Der Tod wird sie mitnehmen, in sein dunkles Reich der verwesenden Transzendenz, während wir mit Bohrern und Sonden das Herz dieser alten Frau durchstoßen, auf der Suche nach fossilen Brennstoffen, um uns die Erde Untertan zu machen.
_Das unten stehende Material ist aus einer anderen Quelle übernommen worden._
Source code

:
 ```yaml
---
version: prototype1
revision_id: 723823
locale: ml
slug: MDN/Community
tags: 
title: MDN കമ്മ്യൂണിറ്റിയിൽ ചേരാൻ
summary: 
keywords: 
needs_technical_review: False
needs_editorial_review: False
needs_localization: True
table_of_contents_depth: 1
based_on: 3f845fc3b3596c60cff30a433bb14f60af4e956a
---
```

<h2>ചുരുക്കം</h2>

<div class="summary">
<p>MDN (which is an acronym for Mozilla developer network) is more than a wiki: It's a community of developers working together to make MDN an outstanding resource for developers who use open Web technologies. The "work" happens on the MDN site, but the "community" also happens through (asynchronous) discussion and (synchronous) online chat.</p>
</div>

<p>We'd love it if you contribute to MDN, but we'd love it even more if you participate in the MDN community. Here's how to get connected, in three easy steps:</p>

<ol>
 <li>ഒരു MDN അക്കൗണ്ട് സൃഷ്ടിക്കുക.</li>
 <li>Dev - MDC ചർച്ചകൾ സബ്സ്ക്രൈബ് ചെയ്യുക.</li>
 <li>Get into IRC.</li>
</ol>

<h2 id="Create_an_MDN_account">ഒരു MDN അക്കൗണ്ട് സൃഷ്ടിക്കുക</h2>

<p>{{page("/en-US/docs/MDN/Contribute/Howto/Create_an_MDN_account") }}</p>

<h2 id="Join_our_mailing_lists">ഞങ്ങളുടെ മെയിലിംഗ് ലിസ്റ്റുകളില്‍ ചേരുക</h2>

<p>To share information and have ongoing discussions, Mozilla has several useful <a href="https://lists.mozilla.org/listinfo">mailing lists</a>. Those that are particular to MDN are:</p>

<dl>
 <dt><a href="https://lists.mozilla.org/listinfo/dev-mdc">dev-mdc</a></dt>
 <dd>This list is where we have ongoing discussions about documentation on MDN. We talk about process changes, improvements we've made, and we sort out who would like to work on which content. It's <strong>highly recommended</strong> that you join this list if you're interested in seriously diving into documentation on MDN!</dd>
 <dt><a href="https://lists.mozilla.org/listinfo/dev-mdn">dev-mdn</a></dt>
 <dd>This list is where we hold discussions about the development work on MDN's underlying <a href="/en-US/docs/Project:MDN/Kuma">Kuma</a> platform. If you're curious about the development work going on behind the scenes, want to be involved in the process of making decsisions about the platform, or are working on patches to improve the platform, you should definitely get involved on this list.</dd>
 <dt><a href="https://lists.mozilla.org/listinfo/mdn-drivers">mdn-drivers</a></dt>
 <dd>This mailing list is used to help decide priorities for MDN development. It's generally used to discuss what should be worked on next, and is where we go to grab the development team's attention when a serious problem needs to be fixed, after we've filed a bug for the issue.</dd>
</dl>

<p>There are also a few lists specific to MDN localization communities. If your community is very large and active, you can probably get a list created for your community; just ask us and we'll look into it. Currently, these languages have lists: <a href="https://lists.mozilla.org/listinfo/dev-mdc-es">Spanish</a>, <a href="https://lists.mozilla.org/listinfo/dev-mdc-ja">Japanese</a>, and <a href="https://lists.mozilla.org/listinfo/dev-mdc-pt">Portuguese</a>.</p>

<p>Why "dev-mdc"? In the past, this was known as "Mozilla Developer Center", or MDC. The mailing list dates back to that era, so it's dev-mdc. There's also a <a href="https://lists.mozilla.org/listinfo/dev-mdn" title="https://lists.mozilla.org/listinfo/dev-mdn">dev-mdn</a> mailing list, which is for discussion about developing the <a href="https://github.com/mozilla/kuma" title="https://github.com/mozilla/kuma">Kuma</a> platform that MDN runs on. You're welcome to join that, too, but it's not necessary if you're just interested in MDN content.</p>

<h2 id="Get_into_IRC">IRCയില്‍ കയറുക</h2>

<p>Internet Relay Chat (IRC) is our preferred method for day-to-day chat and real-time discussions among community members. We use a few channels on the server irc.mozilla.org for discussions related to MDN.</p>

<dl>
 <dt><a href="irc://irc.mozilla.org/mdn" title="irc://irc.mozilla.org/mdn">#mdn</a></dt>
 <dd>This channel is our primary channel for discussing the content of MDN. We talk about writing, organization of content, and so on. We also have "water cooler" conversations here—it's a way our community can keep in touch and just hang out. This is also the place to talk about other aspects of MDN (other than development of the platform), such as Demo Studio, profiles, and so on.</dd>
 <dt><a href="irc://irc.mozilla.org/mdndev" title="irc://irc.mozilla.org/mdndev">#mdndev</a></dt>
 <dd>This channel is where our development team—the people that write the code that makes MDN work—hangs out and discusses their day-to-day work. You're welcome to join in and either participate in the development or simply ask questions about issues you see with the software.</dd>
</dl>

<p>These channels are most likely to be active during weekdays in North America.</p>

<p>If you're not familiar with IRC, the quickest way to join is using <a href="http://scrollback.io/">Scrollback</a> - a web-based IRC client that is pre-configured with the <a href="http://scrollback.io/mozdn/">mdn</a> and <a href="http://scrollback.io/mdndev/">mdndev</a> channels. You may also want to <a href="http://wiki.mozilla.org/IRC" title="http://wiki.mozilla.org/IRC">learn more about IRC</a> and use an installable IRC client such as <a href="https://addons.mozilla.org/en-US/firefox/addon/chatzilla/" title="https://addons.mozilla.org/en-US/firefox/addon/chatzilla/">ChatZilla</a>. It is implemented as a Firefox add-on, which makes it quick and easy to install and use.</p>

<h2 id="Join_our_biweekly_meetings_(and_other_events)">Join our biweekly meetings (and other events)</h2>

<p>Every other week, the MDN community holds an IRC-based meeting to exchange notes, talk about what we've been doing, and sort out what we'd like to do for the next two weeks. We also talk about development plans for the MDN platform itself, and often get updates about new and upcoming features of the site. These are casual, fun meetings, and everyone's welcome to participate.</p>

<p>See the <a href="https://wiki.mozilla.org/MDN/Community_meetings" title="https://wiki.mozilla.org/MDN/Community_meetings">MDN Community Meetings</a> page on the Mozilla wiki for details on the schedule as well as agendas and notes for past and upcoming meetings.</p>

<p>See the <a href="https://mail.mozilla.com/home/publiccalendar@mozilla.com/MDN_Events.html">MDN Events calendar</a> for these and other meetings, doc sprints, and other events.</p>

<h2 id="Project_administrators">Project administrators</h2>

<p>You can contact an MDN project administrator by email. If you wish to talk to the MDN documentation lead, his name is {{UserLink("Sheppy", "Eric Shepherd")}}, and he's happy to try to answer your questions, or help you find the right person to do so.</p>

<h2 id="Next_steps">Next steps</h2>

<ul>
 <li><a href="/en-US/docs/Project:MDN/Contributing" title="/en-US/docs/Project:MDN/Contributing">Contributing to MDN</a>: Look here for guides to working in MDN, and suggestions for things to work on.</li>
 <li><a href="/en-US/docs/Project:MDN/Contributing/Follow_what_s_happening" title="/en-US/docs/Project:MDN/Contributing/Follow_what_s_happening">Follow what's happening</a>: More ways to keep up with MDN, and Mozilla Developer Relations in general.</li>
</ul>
Nur der Schwäche gibt nach.
Komm doch mal rüber Mann und setzt dich zu mir hin, weil ich ´n Mädchen bin, weil ich´n Mädchen bin.
„Sie sind aber ein fröhlicher Mensch“ stellte die Verkäuferin fest. „Fast jeden Tag wenn sie Brot bei mir kaufen singen sie“.
„Ja ich weiß ich bin dermaßen eine Frohnatur“, antwortete ich mürrisch.
„Was darf es denn heute sein“.
„Ich weiß nicht so recht was ich will, vielleicht komme ich später, ein wenig später, noch einmal wieder“.
Ohne Gebäck im Gepäck ging ich weiter zur Obstabteilung. Ein Herzblutgeschwader auf elf Uhr, nichts als Mühe und Not, Drangsal und Pein, doch im steinernen Garten wartet dein Liebster, du alte Nazibraut, die Himmler in der Schlucht von Babij Jar, im rückwärtigen Heeresraum, auf einem Leichenberg stehend anständig durchfickt hätte, wenn er nur gekonnt hätte, der alte Syphilitiker.
Aus dem tiefen Räume aus der Erde Grund, hebt sich wie im Träume dein verliebter Mund.
Wenn sich sie späten Nebel drehen, wer wird bei der Laterne stehen, wie einst die Lili Marlen. Vor der Kaserne vor dem großen Tod...........
Singend ging ich durch die nächste Abteilung.